Excerpts from a dataset

........

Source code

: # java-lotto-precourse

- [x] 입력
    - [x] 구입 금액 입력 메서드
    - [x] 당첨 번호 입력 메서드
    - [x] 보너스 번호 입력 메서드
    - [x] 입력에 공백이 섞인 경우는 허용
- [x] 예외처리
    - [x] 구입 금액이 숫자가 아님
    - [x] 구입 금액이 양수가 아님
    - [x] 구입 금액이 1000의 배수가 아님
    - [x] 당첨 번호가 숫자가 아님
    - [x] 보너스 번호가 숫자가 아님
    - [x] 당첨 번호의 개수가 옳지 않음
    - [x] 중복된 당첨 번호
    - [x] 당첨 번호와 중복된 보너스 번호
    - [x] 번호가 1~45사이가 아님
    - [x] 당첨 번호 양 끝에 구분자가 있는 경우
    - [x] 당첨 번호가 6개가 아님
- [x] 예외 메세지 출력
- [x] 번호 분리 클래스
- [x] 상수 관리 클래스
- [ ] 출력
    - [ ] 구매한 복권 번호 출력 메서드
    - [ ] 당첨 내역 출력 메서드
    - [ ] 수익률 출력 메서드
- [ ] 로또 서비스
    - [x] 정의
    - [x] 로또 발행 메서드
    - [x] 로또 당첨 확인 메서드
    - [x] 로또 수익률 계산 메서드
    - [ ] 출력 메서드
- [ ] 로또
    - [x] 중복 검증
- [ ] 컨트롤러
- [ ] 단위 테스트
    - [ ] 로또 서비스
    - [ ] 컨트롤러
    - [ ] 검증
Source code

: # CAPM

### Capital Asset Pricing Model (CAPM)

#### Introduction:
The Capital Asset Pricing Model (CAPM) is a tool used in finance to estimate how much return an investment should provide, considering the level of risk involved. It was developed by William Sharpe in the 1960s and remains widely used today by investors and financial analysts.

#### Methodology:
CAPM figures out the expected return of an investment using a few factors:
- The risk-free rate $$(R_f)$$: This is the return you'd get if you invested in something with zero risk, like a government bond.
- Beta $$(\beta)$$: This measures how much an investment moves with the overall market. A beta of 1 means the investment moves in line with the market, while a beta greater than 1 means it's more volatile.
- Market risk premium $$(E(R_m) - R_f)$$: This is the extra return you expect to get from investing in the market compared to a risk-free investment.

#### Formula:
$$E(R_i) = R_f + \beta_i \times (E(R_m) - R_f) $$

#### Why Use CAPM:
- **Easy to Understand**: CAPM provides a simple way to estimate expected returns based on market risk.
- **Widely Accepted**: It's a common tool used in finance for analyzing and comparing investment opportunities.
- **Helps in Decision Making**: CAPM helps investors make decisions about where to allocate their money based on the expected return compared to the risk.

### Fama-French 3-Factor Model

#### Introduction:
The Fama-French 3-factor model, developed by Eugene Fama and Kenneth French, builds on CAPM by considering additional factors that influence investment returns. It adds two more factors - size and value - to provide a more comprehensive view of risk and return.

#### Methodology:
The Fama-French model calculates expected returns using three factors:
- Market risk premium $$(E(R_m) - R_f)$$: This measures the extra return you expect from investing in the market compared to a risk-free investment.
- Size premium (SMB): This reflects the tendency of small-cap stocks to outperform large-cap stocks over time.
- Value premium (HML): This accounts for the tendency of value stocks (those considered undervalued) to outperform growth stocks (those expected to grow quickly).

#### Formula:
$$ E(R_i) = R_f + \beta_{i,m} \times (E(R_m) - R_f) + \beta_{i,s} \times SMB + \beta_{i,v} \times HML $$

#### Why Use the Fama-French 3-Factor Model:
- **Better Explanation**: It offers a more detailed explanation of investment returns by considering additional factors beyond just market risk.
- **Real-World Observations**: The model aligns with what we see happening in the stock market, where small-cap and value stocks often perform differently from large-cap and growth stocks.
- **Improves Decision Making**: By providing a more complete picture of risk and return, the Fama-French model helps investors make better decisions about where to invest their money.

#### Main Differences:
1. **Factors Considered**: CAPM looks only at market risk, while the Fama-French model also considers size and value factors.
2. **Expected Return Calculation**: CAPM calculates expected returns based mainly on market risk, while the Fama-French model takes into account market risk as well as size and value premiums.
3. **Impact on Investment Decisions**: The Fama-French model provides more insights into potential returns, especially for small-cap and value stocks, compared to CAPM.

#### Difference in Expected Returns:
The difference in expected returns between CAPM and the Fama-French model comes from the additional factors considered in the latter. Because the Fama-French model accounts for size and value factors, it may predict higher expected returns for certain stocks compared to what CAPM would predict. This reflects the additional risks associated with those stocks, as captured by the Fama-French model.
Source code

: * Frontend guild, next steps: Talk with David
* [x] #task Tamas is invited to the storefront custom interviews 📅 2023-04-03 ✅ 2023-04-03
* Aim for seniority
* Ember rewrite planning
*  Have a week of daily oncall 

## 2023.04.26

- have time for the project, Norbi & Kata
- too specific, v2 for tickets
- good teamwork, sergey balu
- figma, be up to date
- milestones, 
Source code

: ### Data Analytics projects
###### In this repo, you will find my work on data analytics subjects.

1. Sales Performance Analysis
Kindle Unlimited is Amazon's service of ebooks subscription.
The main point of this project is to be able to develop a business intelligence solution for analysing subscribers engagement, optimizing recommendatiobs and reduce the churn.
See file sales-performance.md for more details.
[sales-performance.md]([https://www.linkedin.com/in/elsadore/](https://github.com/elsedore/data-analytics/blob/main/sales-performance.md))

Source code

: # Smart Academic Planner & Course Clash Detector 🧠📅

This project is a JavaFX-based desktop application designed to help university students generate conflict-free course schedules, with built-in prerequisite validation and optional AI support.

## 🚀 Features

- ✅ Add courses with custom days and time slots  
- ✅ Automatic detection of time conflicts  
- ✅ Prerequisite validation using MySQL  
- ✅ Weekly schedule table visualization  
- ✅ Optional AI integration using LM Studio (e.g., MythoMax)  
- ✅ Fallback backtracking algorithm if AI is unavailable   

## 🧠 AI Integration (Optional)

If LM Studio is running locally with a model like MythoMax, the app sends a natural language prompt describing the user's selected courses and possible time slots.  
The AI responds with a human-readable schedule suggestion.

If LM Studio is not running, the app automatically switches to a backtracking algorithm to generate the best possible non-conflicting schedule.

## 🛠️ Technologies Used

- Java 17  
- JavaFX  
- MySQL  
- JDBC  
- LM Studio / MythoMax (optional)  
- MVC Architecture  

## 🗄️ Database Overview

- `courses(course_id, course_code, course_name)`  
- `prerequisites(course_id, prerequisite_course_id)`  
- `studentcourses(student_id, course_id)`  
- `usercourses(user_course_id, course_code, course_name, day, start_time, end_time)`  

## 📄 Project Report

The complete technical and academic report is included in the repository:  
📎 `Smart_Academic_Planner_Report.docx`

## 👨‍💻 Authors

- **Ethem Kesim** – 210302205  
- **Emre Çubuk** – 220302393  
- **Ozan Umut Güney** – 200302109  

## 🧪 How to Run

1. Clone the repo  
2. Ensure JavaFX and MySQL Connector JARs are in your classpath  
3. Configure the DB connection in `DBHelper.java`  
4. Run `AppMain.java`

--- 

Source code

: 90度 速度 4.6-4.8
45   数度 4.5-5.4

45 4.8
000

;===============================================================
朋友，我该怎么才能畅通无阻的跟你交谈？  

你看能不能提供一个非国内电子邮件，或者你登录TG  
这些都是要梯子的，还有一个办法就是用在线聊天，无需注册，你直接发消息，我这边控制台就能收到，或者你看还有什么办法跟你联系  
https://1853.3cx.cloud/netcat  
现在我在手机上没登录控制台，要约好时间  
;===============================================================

........

PROBLEM DESCRIPTION -
Line by line, copy the data above exactly as it reads.

RESULT OF THE EXERCISE -
Source code

: # java-lotto-precourse

- [x] 입력
    - [x] 구입 금액 입력 메서드
    - [x] 당첨 번호 입력 메서드
    - [x] 보너스 번호 입력 메서드
    - [x] 입력에 공백이 섞인 경우는 허용
- [x] 예외처리
    - [x] 구입 금액이 숫자가 아님
    - [x] 구입 금액이 양수가 아님
    - [x] 구입 금액이 1000의 배수가 아님
    - [x] 당첨 번호가 숫자가 아님
    - [x] 보너스 번호가 숫자가 아님
    - [x] 당첨 번호의 개수가 옳지 않음
    - [x] 중복된 당첨 번호
    - [x] 당첨 번호와 중복된 보너스 번호
    - [x] 번호가 1~45사이가 아님
    - [x] 당첨 번호 양 끝에 구분자가 있는 경우
    - [x] 당첨 번호가 6개가 아님
- [x] 예외 메세지 출력
- [x] 번호 분리 클래스
- [x] 상수 관리 클래스
- [ ] 출력
    - [ ] 구매한 복권 번호 출력 메서드
    - [ ] 당첨 내역 출력 메서드
    - [ ] 수익률 출력 메서드
- [ ] 로또 서비스
    - [x] 정의
    - [x] 로또 발행 메서드
    - [x] 로또 당첨 확인 메서드
    - [x] 로또 수익률 계산 메서드
    - [ ] 출력 메서드
- [ ] 로또
    - [x] 중복 검증
- [ ] 컨트롤러
- [ ] 단위 테스트
    - [ ] 로또 서비스
    - [ ] 컨트롤러
    - [ ] 검증
Source code

: # CAPM

### Capital Asset Pricing Model (CAPM)

#### Introduction:
The Capital Asset Pricing Model (CAPM) is a tool used in finance to estimate how much return an investment should provide, considering the level of risk involved. It was developed by William Sharpe in the 1960s and remains widely used today by investors and financial analysts.

#### Methodology:
CAPM figures out the expected return of an investment using a few factors:
- The risk-free rate $$(R_f)$$: This is the return you'd get if you invested in something with zero risk, like a government bond.
- Beta $$(\beta)$$: This measures how much an investment moves with the overall market. A beta of 1 means the investment moves in line with the market, while a beta greater than 1 means it's more volatile.
- Market risk premium $$(E(R_m) - R_f)$$: This is the extra return you expect to get from investing in the market compared to a risk-free investment.

#### Formula:
$$E(R_i) = R_f + \beta_i \times (E(R_m) - R_f) $$

#### Why Use CAPM:
- **Easy to Understand**: CAPM provides a simple way to estimate expected returns based on market risk.
- **Widely Accepted**: It's a common tool used in finance for analyzing and comparing investment opportunities.
- **Helps in Decision Making**: CAPM helps investors make decisions about where to allocate their money based on the expected return compared to the risk.

### Fama-French 3-Factor Model

#### Introduction:
The Fama-French 3-factor model, developed by Eugene Fama and Kenneth French, builds on CAPM by considering additional factors that influence investment returns. It adds two more factors - size and value - to provide a more comprehensive view of risk and return.

#### Methodology:
The Fama-French model calculates expected returns using three factors:
- Market risk premium $$(E(R_m) - R_f)$$: This measures the extra return you expect from investing in the market compared to a risk-free investment.
- Size premium (SMB): This reflects the tendency of small-cap stocks to outperform large-cap stocks over time.
- Value premium (HML): This accounts for the tendency of value stocks (those considered undervalued) to outperform growth stocks (those expected to grow quickly).

#### Formula:
$$ E(R_i) = R_f + \beta_{i,m} \times (E(R_m) - R_f) + \beta_{i,s} \times SMB + \beta_{i,v} \times HML $$

#### Why Use the Fama-French 3-Factor Model:
- **Better Explanation**: It offers a more detailed explanation of investment returns by considering additional factors beyond just market risk.
- **Real-World Observations**: The model aligns with what we see happening in the stock market, where small-cap and value stocks often perform differently from large-cap and growth stocks.
- **Improves Decision Making**: By providing a more complete picture of risk and return, the Fama-French model helps investors make better decisions about where to invest their money.

#### Main Differences:
1. **Factors Considered**: CAPM looks only at market risk, while the Fama-French model also considers size and value factors.
2. **Expected Return Calculation**: CAPM calculates expected returns based mainly on market risk, while the Fama-French model takes into account market risk as well as size and value premiums.
3. **Impact on Investment Decisions**: The Fama-French model provides more insights into potential returns, especially for small-cap and value stocks, compared to CAPM.

#### Difference in Expected Returns:
The difference in expected returns between CAPM and the Fama-French model comes from the additional factors considered in the latter. Because the Fama-French model accounts for size and value factors, it may predict higher expected returns for certain stocks compared to what CAPM would predict. This reflects the additional risks associated with those stocks, as captured by the Fama-French model.
Source code

: * Frontend guild, next steps: Talk with David
* [x] #task Tamas is invited to the storefront custom interviews 📅 2023-04-03 ✅ 2023-04-03
* Aim for seniority
* Ember rewrite planning
*  Have a week of daily oncall 

## 2023.04.26

- have time for the project, Norbi & Kata
- too specific, v2 for tickets
- good teamwork, sergey balu
- figma, be up to date
- milestones, 
Source code

: ### Data Analytics projects
###### In this repo, you will find my work on data analytics subjects.

1. Sales Performance Analysis
Kindle Unlimited is Amazon's service of ebooks subscription.
The main point of this project is to be able to develop a business intelligence solution for analysing subscribers engagement, optimizing recommendatiobs and reduce the churn.
See file sales-performance.md for more details.
[sales-performance.md]([https://www.linkedin.com/in/elsadore/](https://github.com/elsedore/data-analytics/blob/main/sales-performance.md))

Source code

: # Smart Academic Planner & Course Clash Detector 🧠📅

This project is a JavaFX-based desktop application designed to help university students generate conflict-free course schedules, with built-in prerequisite validation and optional AI support.

## 🚀 Features

- ✅ Add courses with custom days and time slots  
- ✅ Automatic detection of time conflicts  
- ✅ Prerequisite validation using MySQL  
- ✅ Weekly schedule table visualization  
- ✅ Optional AI integration using LM Studio (e.g., MythoMax)  
- ✅ Fallback backtracking algorithm if AI is unavailable   

## 🧠 AI Integration (Optional)

If LM Studio is running locally with a model like MythoMax, the app sends a natural language prompt describing the user's selected courses and possible time slots.  
The AI responds with a human-readable schedule suggestion.

If LM Studio is not running, the app automatically switches to a backtracking algorithm to generate the best possible non-conflicting schedule.

## 🛠️ Technologies Used

- Java 17  
- JavaFX  
- MySQL  
- JDBC  
- LM Studio / MythoMax (optional)  
- MVC Architecture  

## 🗄️ Database Overview

- `courses(course_id, course_code, course_name)`  
- `prerequisites(course_id, prerequisite_course_id)`  
- `studentcourses(student_id, course_id)`  
- `usercourses(user_course_id, course_code, course_name, day, start_time, end_time)`  

## 📄 Project Report

The complete technical and academic report is included in the repository:  
📎 `Smart_Academic_Planner_Report.docx`

## 👨‍💻 Authors

- **Ethem Kesim** – 210302205  
- **Emre Çubuk** – 220302393  
- **Ozan Umut Güney** – 200302109  

## 🧪 How to Run

1. Clone the repo  
2. Ensure JavaFX and MySQL Connector JARs are in your classpath  
3. Configure the DB connection in `DBHelper.java`  
4. Run `AppMain.java`

--- 

Source code

: 90度 速度 4.6-4.8
45   数度 4.5-5.4

45 4.8
000

;===============================================================
朋友，我该怎么才能畅通无阻的跟你交谈？  

你看能不能提供一个非国内电子邮件，或者你登录TG  
这些都是要梯子的，还有一个办法就是用在线聊天，无需注册，你直接发消息，我这边控制台就能收到，或者你看还有什么办法跟你联系  
https://1853.3cx.cloud/netcat  
现在我在手机上没登录控制台，要约好时间  
;===============================================================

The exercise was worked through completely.